Her good looks and her charm have exerted a powerful attraction for me. How could her first husband break with a woman like this?
Her name is J.K., letters known to millions of people throughout the world. Children, and those who have emerged from childhood not so long ago, are familiar with her; my generation is less so.
My new inamorata’s last name is Rowling (the first syllable pronounced as in row your boat.) Hers may not be a name in your household, but it deserves to be.
Ms. Rowling is, of course, the woman who wrote the seven Harry Potter novels that have sold millions in the English-speaking world and have been translated into some 35 other languages.
These books have excited young people enough to keep them up late reading. And, on the eve of publication of each next volume, children have donned costumes, mobbed bookstores, or spent the night happily locked down in public libraries.
I admit to not having been present at these events myself. However, to me it is a great feat for a writer to have held the attention of such a throng of young readers and at least some of their enthusiastic elders.
Seriously, my feelings about J.K. Rowling go far beyond the attractiveness of the person. Nor does her achievement in becoming one of the richest women in the world make me care about her.
Rather, her views of the world and of human life explain my regard for her. In the speech she gave at the Harvard Commencement last month, she displayed a set of values that left me deeply appreciative of her outlook.
Incidentally, though she mentioned feeling “weeks of fear and nausea” at the prospect of speaking there, her talk showed no signs of either. Instead, her delivery was polished and confident, commending the sincerity of her views.
She emphasized two themes. The first ─ the paradoxical benefits of failure ─ relied heavily upon her own experience as a single woman, living at one time in near-desperate poverty.
Of that soul-searing experience she said: “You might never fail on the scale I did, but some failure in life is inevitable. It is impossible to live without failing at something, unless you live so cautiously that you might as well not have lived at all – in which case, you fail by default.”

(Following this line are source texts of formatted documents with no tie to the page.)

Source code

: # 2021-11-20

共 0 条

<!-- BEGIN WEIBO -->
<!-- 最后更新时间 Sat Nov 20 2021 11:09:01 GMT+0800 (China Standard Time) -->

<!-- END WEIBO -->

To that wisdom she added: “Failure taught me things about myself that I could have learned no other way. I discovered that I had a strong will, and more discipline than I had suspected; I also found out that I had friends whose value was truly above rubies.”
Her second topic was imagination. Unless warned by her, most listeners would have expected the author to speak of the inner resources that inspired the fictional world of Harry Potter.

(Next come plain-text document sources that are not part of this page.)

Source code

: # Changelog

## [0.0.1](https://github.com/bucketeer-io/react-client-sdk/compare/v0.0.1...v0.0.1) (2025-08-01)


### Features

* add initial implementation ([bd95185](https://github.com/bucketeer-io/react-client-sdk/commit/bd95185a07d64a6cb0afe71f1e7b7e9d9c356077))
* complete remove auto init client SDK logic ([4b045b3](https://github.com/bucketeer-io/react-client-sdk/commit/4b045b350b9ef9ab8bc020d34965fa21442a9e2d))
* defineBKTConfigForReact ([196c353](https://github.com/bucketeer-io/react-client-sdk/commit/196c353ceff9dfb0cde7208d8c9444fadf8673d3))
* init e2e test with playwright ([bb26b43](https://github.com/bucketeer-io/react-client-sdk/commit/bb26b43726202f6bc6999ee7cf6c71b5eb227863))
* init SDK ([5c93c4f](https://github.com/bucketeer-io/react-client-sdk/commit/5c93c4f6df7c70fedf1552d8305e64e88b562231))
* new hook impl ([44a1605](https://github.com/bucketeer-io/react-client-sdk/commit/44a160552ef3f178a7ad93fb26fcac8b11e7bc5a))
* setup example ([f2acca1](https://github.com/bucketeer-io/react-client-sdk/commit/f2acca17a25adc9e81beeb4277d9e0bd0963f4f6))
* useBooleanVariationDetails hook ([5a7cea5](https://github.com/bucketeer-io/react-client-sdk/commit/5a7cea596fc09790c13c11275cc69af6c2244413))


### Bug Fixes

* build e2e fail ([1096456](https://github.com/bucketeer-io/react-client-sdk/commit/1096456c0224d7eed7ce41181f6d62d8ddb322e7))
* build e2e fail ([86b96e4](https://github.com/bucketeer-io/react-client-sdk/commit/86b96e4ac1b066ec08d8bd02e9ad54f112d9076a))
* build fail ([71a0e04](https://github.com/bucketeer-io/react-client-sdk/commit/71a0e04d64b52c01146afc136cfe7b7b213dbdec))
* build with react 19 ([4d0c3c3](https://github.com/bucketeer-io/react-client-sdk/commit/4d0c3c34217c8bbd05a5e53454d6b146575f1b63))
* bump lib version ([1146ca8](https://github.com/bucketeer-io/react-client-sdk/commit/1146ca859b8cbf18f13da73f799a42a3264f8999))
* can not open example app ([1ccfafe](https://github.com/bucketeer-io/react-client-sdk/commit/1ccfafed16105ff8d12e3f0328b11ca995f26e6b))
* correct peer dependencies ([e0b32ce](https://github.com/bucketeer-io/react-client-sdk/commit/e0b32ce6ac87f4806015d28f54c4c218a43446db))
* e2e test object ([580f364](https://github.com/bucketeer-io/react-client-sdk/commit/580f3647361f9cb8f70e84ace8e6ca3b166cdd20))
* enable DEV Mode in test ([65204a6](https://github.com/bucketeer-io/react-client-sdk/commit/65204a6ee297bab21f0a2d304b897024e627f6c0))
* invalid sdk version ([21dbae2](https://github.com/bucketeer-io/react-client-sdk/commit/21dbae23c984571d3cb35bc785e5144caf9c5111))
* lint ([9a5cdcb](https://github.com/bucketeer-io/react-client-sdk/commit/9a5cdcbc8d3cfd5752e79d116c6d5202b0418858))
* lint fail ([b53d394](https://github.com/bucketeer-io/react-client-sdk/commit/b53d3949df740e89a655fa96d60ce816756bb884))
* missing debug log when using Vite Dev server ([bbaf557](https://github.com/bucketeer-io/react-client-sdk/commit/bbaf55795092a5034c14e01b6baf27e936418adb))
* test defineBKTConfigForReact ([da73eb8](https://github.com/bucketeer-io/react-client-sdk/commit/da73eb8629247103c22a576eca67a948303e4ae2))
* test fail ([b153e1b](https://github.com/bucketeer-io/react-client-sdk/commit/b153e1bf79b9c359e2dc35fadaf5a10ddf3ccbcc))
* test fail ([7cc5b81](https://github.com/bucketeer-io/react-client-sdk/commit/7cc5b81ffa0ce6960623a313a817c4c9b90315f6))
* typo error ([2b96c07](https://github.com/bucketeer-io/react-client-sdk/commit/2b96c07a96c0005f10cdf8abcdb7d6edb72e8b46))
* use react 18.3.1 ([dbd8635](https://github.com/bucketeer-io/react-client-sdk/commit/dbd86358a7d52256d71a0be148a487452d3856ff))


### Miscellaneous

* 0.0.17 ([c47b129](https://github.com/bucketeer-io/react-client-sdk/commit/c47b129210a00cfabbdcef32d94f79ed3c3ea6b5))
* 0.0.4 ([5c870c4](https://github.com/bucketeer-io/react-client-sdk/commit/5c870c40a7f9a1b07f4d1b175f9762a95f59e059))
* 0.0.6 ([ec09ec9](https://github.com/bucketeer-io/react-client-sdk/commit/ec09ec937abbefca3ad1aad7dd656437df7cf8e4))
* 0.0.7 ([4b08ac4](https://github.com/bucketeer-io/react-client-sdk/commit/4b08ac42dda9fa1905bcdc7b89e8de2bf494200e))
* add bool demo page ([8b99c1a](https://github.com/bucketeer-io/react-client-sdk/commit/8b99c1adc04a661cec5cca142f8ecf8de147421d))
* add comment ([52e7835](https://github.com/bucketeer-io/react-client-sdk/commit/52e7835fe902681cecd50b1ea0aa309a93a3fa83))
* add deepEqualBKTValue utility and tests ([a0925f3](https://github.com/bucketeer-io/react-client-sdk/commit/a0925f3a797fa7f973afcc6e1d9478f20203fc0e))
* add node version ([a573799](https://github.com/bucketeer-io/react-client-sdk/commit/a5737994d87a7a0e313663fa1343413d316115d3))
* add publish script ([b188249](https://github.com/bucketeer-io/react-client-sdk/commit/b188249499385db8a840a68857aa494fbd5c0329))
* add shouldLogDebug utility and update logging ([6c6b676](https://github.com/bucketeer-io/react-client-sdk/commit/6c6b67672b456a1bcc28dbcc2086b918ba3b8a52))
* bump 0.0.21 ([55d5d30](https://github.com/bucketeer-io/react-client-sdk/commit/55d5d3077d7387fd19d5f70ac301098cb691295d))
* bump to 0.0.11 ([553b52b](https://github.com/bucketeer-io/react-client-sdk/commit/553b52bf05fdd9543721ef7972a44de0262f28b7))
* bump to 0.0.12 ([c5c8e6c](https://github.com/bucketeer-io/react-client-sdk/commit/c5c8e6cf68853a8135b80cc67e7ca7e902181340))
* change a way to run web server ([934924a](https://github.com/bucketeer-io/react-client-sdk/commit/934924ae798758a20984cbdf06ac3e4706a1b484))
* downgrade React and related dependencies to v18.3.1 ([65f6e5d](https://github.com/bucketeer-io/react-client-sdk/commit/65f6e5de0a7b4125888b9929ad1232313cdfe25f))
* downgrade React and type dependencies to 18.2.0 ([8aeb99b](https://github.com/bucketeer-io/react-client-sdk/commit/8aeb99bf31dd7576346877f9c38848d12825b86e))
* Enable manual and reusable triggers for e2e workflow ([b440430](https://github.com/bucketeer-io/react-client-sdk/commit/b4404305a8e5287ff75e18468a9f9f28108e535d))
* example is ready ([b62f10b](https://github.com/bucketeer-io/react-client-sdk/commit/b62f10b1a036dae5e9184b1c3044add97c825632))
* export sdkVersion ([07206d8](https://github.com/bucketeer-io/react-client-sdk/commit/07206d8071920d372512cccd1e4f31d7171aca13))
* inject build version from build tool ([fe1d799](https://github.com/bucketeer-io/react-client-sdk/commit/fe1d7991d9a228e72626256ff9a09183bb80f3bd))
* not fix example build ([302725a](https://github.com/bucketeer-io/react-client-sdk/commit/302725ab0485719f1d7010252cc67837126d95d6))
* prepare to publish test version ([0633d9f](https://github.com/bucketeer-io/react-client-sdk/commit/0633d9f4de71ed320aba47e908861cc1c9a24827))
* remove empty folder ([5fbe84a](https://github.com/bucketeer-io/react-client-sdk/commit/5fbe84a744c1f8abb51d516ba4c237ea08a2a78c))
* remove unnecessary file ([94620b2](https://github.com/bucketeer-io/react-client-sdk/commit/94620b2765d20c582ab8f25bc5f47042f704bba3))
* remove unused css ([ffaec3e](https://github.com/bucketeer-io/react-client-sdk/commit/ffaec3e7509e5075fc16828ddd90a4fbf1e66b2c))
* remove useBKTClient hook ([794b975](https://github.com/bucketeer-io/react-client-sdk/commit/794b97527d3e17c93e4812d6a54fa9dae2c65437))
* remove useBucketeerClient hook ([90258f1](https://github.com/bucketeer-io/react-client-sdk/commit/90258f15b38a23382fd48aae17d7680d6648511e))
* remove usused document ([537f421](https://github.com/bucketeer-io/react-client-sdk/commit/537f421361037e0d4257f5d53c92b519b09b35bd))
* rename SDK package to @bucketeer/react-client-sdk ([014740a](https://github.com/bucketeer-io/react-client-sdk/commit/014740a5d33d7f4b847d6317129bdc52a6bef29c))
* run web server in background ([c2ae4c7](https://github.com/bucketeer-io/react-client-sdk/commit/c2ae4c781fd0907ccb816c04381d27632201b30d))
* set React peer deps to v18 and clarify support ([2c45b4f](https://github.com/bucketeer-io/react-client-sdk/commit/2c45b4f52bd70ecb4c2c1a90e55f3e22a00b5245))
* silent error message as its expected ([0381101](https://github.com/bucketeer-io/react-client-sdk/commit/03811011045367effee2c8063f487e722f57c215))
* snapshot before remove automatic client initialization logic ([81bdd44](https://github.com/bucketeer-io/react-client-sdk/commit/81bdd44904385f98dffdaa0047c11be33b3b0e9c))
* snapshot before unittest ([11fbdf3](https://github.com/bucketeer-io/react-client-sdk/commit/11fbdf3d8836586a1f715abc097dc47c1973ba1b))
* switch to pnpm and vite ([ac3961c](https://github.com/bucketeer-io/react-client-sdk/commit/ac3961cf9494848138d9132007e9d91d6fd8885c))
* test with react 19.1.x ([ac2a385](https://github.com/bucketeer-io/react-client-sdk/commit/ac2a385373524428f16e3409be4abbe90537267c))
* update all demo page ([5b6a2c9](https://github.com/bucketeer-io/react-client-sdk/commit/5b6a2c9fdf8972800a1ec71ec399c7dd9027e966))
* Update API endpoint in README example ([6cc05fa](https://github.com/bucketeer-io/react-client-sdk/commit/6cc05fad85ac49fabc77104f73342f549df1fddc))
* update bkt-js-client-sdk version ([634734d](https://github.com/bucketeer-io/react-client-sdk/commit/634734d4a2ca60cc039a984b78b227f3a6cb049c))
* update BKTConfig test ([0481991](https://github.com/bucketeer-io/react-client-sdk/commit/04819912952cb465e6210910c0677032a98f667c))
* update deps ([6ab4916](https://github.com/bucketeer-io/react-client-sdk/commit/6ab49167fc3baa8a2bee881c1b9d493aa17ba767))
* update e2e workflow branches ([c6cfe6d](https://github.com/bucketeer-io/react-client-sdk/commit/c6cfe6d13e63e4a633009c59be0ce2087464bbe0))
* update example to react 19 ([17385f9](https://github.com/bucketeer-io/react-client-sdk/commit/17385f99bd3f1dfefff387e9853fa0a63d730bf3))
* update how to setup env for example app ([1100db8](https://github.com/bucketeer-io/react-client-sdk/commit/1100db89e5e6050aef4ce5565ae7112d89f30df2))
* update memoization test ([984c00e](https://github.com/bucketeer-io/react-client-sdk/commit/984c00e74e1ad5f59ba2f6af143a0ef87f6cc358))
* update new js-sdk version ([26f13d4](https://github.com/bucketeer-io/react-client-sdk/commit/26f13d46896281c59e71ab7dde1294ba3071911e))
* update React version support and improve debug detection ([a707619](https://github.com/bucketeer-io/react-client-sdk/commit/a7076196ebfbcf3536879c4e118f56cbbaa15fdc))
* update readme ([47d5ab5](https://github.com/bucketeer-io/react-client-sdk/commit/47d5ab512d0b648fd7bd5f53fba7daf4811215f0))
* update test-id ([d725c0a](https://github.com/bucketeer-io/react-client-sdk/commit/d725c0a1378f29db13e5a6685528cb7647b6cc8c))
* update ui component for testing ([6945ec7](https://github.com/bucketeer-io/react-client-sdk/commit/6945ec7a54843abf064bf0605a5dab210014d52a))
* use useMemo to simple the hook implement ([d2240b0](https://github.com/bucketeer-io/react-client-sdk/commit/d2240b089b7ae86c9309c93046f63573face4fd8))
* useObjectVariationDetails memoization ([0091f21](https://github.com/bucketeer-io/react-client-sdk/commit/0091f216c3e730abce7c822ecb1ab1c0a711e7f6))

Instead, Rowling shared what she had learned from working in the office of Amnesty International in London. There, her awareness of the world’s sufferings became broadened beyond anything she had known previously.
She told how her outlook had been changed by contact with those suffering the deprivation of their rights. “Every day of my working week in my early 20s I was reminded how incredibly fortunate I was, to live in a country with a democratically elected government, where legal representation and a public trial were the rights of everyone.”

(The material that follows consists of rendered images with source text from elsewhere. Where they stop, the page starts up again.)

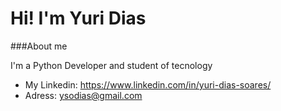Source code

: # Hi! I'm Yuri Dias

###About me

I'm a Python Developer and student of tecnology

- My Linkedin: https://www.linkedin.com/in/yuri-dias-soares/
- Adress: ysodias@gmail.com
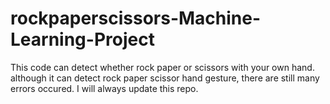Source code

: # rockpaperscissors-Machine-Learning-Project
This code can detect whether rock paper or scissors with your own hand.
although it can detect rock paper scissor hand gesture, there are still many errors occured.
I will always update this repo.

“Every day, I saw more evidence about the evils humankind will inflict on their fellow humans, to gain or maintain power. I began to have nightmares, literal nightmares, about some of the things I saw, heard and read.”
But this experience was not merely negative. Rowling added: “And yet I also learned more about human goodness at Amnesty International than I had ever known before.”
This seemed to me not the conventional view of imagination on the part of a writer of fiction. Not everyone has access to that kind of creativity.
Turning one’s imagination to the daunting problems faced by other people around the world ─ that seems to me of special value. J.K. Rowling has clearly not allowed unimaginable success to spoil her.
So let no reader of this column scoff at my late-blooming love affair. The object of my affection is a woman of real substance.
If you should see me this summer sitting on a subway car or bus reading a book, don’t be surprised if it is one of the Harry Potter series. And I’ll be glad to let you look over my shoulder.